WORK INSTRUCTIONS ::
Here is the listing. Report each line in it that contains the string "system".

====== SUPPLIED DATA ======

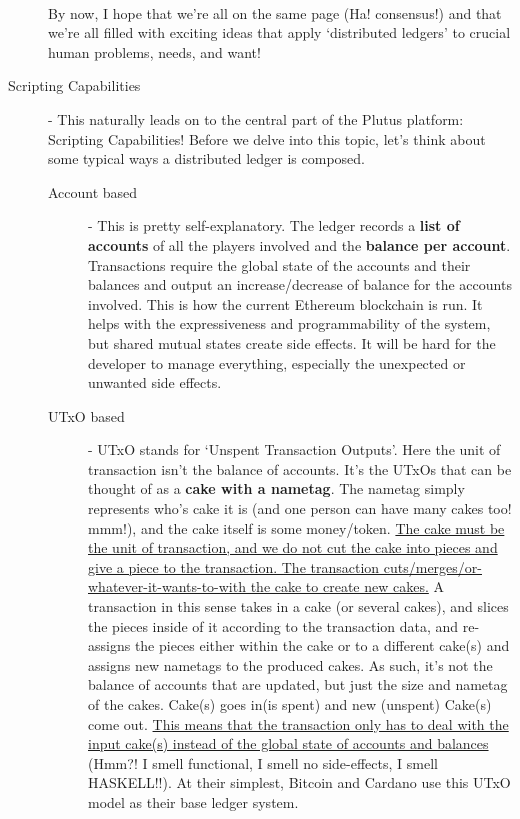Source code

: \documentclass[a4paper, 11pt]{article}
\begin{document}
\begin{description}
        \paragraph{}By now, I hope that we're all on the same page (Ha! consensus!) and that we're all filled with exciting ideas that apply `distributed ledgers' to crucial human problems, needs, and want! 
        

        \item[Scripting Capabilities] - This naturally leads on to the central part of the Plutus platform: Scripting Capabilities! Before we delve into this topic, let's think about some typical ways a distributed ledger is composed.
        
        \begin{description}
            \item[Account based] - This is pretty self-explanatory. The ledger records a \textbf{list of accounts} of all the players involved and the \textbf{balance per account}. Transactions require the global state of the accounts and their balances and output an increase/decrease of balance for the accounts involved. This is how the current Ethereum blockchain is run. It helps with the expressiveness and programmability of the system, but shared mutual states create side effects. It will be hard for the developer to manage everything, especially the unexpected or unwanted side effects.
            \item[UTxO based] - UTxO stands for `Unspent Transaction Outputs'. Here the unit of transaction isn't the balance of accounts. It's the UTxOs that can be thought of as a \textbf{cake with a nametag}. The nametag simply represents who's cake it is (and one person can have many cakes too! mmm!), and the cake itself is some money/token. \ul{The cake must be the unit of transaction, and we do not cut the cake into pieces and give a piece to the transaction. The transaction cuts/merges/or-whatever-it-wants-to-with the cake to create new cakes.} A transaction in this sense takes in a cake (or several cakes), and slices the pieces inside of it according to the transaction data, and re-assigns the pieces either within the cake or to a different cake(s) and assigns new nametags to the produced cakes. As such, it's not the balance of accounts that are updated, but just the size and nametag of the cakes. Cake(s) goes in(is spent) and new (unspent) Cake(s) come out. \ul{This means that the transaction only has to deal with the input cake(s) instead of the global state of accounts and balances} (Hmm?! I smell functional, I smell no side-effects, I smell HASKELL!!). At their simplest, Bitcoin and Cardano use this UTxO model as their base ledger system.
        \end{description}
        

\end{description}
\end{document}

======

THE COMPLETED TASK ::
            \item[Account based] - This is pretty self-explanatory. The ledger records a \textbf{list of accounts} of all the players involved and the \textbf{balance per account}. Transactions require the global state of the accounts and their balances and output an increase/decrease of balance for the accounts involved. This is how the current Ethereum blockchain is run. It helps with the expressiveness and programmability of the system, but shared mutual states create side effects. It will be hard for the developer to manage everything, especially the unexpected or unwanted side effects.
            \item[UTxO based] - UTxO stands for `Unspent Transaction Outputs'. Here the unit of transaction isn't the balance of accounts. It's the UTxOs that can be thought of as a \textbf{cake with a nametag}. The nametag simply represents who's cake it is (and one person can have many cakes too! mmm!), and the cake itself is some money/token. \ul{The cake must be the unit of transaction, and we do not cut the cake into pieces and give a piece to the transaction. The transaction cuts/merges/or-whatever-it-wants-to-with the cake to create new cakes.} A transaction in this sense takes in a cake (or several cakes), and slices the pieces inside of it according to the transaction data, and re-assigns the pieces either within the cake or to a different cake(s) and assigns new nametags to the produced cakes. As such, it's not the balance of accounts that are updated, but just the size and nametag of the cakes. Cake(s) goes in(is spent) and new (unspent) Cake(s) come out. \ul{This means that the transaction only has to deal with the input cake(s) instead of the global state of accounts and balances} (Hmm?! I smell functional, I smell no side-effects, I smell HASKELL!!). At their simplest, Bitcoin and Cardano use this UTxO model as their base ledger system.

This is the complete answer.